As you see, I do not like the proposed syscall, I do not see it as necessary, and I am concerned about the syscall quickly becoming unused fossil which we still have to maintain.

In D9030#222200, @kib wrote:

But important point is that new syscall extends kernel ABI, and by its nature, this change is with us forever. If we start consider the approach wrong and better approach emerges, we still must maintain the syscall, due to the backward compatibility guarantees.

Indeed, that's true, but would the same not apply to a new mechanism for passing an FD into ld-elf.so.1 (e.g., LD_BINARY_FD=xxx)? I had been operating under the assumption that ABI backwards-compatibility would include the mechanisms used to control the run-time linker like environment variables. If anything, I had thought the linker's ABI would be harder to maintain, as it doesn't benefit from ABI checking tools and the linker doesn't have explicit compat mechanisms like the kernel. However, perhaps my assumption was incorrect?

The syscall itself exposes toolchain internals to userspace API, which was never needed before. Using the direct execution mode with ld-elf.so.1 demonstrates that we can avoid touching kernel at all for this task. Not needing new code in kernel, not needing to expose new interfaces from kernel, localizing new code in something that is very specific to ELF and deals with interprets anyway (it is interpreter) feel as good properties of the knowingly intermediate solution.

True, some of those things do feel good in an intermediate solution, but to really get sandboxed code executing, a new interface and some new code has to go somewhere very low-level (either imgact code or the linker).

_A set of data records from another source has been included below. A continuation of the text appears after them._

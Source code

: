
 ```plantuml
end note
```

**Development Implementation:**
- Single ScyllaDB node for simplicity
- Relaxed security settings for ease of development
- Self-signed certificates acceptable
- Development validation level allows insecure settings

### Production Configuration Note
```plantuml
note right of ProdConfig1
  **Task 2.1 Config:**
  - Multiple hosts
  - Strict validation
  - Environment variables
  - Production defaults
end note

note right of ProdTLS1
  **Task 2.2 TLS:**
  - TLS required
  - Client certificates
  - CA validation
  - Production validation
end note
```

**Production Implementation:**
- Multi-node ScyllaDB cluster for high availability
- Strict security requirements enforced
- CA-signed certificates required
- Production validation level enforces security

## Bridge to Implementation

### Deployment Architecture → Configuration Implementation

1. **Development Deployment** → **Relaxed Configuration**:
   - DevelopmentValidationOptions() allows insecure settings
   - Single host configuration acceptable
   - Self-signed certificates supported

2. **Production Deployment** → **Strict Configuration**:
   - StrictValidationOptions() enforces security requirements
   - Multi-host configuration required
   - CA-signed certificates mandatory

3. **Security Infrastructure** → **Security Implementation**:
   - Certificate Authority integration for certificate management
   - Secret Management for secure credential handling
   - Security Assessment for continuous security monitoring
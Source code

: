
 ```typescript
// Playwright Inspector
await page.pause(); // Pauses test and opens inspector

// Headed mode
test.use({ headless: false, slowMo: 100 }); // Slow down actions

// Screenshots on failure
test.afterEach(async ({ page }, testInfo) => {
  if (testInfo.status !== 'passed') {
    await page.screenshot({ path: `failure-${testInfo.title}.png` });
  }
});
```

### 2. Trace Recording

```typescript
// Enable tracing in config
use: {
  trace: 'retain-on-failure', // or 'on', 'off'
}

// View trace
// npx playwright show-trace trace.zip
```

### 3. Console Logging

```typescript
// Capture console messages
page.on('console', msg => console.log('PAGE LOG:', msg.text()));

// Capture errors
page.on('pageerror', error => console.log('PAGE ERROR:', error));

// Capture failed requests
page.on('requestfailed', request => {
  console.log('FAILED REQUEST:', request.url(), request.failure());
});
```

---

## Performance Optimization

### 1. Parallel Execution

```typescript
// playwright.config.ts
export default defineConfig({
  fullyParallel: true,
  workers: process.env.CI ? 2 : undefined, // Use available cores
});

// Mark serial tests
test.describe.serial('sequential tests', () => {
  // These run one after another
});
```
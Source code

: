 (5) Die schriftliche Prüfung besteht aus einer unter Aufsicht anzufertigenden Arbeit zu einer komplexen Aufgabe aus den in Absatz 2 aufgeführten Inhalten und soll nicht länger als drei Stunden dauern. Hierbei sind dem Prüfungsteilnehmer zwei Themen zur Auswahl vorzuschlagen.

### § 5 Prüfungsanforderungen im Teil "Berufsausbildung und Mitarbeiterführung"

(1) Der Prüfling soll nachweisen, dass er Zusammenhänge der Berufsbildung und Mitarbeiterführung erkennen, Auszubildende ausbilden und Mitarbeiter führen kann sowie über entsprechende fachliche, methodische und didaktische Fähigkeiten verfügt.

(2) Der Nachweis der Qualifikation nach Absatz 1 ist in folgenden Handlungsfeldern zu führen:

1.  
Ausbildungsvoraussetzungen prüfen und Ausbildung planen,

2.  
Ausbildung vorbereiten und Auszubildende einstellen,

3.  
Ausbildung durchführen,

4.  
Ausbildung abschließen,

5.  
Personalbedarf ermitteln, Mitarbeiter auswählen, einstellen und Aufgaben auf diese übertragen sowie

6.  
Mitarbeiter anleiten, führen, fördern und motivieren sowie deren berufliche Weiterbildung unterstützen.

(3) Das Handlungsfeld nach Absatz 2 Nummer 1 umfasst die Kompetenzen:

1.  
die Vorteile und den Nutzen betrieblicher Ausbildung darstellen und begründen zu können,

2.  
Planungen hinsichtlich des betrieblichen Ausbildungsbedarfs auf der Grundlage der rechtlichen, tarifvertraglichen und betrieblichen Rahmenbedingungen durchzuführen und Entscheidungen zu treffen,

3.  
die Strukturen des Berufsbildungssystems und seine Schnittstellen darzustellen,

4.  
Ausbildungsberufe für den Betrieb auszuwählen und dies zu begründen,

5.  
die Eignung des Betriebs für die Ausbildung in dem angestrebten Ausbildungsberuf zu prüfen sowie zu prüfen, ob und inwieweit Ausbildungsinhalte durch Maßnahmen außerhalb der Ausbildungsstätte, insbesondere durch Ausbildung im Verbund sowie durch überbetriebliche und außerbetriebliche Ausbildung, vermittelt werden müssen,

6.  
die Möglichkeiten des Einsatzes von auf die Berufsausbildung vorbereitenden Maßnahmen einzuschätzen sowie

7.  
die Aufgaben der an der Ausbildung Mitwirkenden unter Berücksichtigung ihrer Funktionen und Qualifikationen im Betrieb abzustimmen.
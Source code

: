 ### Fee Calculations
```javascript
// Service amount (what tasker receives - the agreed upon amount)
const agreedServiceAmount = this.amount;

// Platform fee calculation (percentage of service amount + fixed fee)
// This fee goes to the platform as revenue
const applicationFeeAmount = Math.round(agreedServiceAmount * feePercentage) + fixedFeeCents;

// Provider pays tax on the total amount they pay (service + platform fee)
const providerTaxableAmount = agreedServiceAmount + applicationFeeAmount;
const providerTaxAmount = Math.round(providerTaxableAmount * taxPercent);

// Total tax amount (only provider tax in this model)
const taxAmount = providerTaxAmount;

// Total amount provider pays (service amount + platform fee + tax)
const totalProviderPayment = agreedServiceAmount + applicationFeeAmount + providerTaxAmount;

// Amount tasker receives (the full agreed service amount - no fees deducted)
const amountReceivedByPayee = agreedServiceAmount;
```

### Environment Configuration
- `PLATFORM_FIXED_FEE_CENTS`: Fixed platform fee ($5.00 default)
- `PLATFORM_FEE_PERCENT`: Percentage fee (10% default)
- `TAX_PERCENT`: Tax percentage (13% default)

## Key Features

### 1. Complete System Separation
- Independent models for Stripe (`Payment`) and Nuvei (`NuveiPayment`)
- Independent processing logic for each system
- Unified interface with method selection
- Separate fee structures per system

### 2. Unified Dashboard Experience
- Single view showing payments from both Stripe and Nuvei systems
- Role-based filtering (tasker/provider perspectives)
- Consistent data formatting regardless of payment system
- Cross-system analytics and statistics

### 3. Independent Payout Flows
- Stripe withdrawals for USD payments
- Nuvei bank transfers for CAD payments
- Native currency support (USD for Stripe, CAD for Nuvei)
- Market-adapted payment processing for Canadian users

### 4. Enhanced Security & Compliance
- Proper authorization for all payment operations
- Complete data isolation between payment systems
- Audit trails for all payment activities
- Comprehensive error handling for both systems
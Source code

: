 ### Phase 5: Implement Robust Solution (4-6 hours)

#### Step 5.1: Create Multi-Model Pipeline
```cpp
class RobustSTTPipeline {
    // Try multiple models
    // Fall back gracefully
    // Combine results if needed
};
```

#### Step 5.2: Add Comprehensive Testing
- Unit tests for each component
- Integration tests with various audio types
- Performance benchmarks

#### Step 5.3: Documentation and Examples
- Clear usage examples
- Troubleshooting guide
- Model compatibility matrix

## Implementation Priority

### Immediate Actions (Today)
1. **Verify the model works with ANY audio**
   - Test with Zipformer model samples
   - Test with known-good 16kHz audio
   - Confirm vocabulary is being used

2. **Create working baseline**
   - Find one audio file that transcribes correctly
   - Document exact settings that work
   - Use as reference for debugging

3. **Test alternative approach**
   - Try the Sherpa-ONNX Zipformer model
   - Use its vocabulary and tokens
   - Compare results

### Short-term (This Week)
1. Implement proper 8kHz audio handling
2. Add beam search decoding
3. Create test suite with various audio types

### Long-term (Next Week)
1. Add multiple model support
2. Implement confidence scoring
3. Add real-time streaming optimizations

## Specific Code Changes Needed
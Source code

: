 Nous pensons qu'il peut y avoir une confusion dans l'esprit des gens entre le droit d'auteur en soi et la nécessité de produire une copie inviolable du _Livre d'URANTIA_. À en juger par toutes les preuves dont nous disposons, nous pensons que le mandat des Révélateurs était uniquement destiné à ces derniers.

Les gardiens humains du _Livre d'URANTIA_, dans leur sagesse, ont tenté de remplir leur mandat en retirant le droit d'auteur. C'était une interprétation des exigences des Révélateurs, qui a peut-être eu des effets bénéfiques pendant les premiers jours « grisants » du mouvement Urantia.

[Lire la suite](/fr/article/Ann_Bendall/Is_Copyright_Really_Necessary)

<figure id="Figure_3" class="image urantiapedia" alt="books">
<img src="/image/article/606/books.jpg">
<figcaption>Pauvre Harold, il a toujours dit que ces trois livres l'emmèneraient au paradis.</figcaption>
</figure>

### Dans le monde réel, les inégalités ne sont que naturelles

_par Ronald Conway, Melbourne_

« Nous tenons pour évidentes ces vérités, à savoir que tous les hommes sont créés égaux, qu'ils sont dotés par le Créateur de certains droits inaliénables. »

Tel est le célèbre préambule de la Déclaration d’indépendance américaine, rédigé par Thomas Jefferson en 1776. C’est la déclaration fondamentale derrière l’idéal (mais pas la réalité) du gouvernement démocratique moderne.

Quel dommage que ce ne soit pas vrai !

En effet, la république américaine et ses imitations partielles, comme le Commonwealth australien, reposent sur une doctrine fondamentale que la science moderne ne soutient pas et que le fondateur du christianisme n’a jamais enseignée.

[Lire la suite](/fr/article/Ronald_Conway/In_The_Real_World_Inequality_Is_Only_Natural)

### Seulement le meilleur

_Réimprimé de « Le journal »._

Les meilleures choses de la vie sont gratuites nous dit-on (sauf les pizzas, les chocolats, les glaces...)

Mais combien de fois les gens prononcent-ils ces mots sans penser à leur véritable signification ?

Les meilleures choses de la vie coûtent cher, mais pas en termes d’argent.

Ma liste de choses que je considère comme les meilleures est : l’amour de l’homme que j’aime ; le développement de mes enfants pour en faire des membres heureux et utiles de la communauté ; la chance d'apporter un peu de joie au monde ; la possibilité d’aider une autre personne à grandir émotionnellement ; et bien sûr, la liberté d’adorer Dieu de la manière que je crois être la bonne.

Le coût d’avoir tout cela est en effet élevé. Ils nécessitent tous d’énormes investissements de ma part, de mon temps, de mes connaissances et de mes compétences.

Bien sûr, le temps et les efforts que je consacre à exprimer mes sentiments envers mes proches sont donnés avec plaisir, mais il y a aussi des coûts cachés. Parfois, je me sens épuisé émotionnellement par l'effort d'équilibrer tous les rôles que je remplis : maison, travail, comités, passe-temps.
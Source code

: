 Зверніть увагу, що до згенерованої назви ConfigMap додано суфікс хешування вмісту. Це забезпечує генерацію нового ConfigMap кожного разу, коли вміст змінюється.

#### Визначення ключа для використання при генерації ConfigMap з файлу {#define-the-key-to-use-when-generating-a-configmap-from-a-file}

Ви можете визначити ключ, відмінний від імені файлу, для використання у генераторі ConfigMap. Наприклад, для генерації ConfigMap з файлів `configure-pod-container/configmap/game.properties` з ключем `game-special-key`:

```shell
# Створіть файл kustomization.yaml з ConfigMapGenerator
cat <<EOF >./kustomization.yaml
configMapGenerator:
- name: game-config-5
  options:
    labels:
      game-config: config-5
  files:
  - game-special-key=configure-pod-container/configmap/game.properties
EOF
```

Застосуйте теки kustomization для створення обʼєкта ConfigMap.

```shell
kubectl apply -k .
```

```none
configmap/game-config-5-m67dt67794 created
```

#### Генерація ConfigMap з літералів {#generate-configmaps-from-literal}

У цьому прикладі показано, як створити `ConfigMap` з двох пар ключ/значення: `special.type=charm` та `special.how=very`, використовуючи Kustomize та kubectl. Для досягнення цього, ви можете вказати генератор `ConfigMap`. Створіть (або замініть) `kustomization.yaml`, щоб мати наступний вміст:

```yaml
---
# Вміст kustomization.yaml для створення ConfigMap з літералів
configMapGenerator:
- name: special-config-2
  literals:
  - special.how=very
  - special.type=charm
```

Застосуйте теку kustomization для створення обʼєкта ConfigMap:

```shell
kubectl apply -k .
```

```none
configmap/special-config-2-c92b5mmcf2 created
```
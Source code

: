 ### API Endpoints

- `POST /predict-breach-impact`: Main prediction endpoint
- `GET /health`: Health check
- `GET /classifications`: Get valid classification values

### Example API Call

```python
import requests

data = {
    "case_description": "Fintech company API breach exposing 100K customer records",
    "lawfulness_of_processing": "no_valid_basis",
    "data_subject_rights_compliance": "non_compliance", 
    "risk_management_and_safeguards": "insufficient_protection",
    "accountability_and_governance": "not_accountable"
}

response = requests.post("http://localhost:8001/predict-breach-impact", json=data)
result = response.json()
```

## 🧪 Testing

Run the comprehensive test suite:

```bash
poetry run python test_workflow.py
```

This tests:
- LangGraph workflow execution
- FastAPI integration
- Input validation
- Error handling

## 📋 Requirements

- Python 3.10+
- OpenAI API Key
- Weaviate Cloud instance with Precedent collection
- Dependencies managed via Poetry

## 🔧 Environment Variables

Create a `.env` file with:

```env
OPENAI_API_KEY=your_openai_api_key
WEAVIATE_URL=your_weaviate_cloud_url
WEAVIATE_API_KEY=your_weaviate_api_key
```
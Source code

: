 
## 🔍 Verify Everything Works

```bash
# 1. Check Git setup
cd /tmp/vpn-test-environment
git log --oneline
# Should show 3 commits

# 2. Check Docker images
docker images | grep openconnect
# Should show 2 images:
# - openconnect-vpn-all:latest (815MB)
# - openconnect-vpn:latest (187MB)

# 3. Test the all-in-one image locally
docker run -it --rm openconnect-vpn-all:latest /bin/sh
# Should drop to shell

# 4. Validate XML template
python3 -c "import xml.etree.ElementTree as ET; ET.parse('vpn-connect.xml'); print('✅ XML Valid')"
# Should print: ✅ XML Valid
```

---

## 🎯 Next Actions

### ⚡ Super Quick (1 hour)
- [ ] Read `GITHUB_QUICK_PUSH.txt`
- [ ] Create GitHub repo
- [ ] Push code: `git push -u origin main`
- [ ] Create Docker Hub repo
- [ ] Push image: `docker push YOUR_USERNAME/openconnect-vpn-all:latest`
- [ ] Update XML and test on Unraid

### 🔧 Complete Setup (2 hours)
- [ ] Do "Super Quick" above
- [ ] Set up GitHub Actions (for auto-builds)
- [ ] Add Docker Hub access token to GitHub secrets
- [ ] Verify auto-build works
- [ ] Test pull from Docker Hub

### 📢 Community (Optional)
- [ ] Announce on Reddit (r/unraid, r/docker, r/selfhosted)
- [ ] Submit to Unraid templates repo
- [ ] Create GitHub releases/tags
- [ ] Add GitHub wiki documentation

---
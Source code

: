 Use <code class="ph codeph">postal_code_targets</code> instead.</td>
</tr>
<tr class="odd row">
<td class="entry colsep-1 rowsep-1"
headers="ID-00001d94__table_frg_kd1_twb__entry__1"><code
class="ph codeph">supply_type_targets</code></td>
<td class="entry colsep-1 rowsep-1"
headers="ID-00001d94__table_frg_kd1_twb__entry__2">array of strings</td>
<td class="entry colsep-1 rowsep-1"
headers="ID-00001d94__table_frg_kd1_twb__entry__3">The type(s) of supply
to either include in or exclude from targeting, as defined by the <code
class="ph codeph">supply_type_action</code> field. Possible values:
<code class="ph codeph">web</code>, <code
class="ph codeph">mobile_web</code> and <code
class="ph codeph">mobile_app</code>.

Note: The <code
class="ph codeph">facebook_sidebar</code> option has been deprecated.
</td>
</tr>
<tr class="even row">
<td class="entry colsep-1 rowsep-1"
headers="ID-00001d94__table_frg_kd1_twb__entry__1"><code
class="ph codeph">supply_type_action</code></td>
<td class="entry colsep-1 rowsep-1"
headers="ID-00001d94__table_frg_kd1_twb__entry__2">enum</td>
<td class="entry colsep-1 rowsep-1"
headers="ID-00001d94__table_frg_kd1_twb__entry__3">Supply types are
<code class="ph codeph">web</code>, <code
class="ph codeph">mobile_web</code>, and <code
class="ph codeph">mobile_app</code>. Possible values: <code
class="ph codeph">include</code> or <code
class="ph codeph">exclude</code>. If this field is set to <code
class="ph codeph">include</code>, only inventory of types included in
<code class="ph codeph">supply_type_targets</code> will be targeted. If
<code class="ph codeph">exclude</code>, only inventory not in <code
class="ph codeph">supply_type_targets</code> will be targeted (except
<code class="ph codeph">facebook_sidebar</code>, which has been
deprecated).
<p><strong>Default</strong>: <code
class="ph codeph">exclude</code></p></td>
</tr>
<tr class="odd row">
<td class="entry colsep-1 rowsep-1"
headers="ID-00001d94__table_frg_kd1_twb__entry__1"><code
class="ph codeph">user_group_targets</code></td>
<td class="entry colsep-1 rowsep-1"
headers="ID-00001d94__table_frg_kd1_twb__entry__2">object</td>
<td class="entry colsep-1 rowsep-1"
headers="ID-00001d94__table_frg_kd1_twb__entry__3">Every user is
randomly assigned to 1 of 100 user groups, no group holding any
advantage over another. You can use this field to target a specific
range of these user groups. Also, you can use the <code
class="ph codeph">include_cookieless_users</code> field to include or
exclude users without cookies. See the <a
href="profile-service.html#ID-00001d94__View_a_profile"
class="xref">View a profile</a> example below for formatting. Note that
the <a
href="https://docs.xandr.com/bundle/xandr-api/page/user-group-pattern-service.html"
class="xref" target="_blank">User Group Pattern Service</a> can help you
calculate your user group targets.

I do not have a good proposal for find_the_linker_for(binary) utility right now. I suspect that actual user-visible API would need to be much more high-level, like cap_fexecve(binary_fd, args...), completely hiding the app code from any peculiarities of the binary format (ELF interpreter is very low level detail of ELF).

That is certainly true: however we end up resolving this, the end goal ought to be a library that doesn't require use of this low-level interface (ffexecve(2) or LD_BINARY_FD) by high-level application programmers.

As you see, I do not like the proposed syscall, I do not see it as necessary, and I am concerned about the syscall quickly becoming unused fossil which we still have to maintain.

I definitely hear your concern. I suppose that, in the long run, I see the system call as being relatively easy to maintain because it shares so much of its code with existing exec-like syscalls and because the kernel has existing mechanisms for dealing with compatibility. Personally I find ld-elf.so.1 to be more subtle and intimidating to understand and modify, but as I mentioned above, if we don't have to worry about backwards-compatibility there, then it does indeed seem like an obvious way to go.

jonathan abandoned this revision.May 15 2017, 11:38 PM

I've just opened D10751 as a more rtld-centric way of achieving (hopefully) the same effect, now that D10701 has landed and ld-elf.so.1 is directly executable.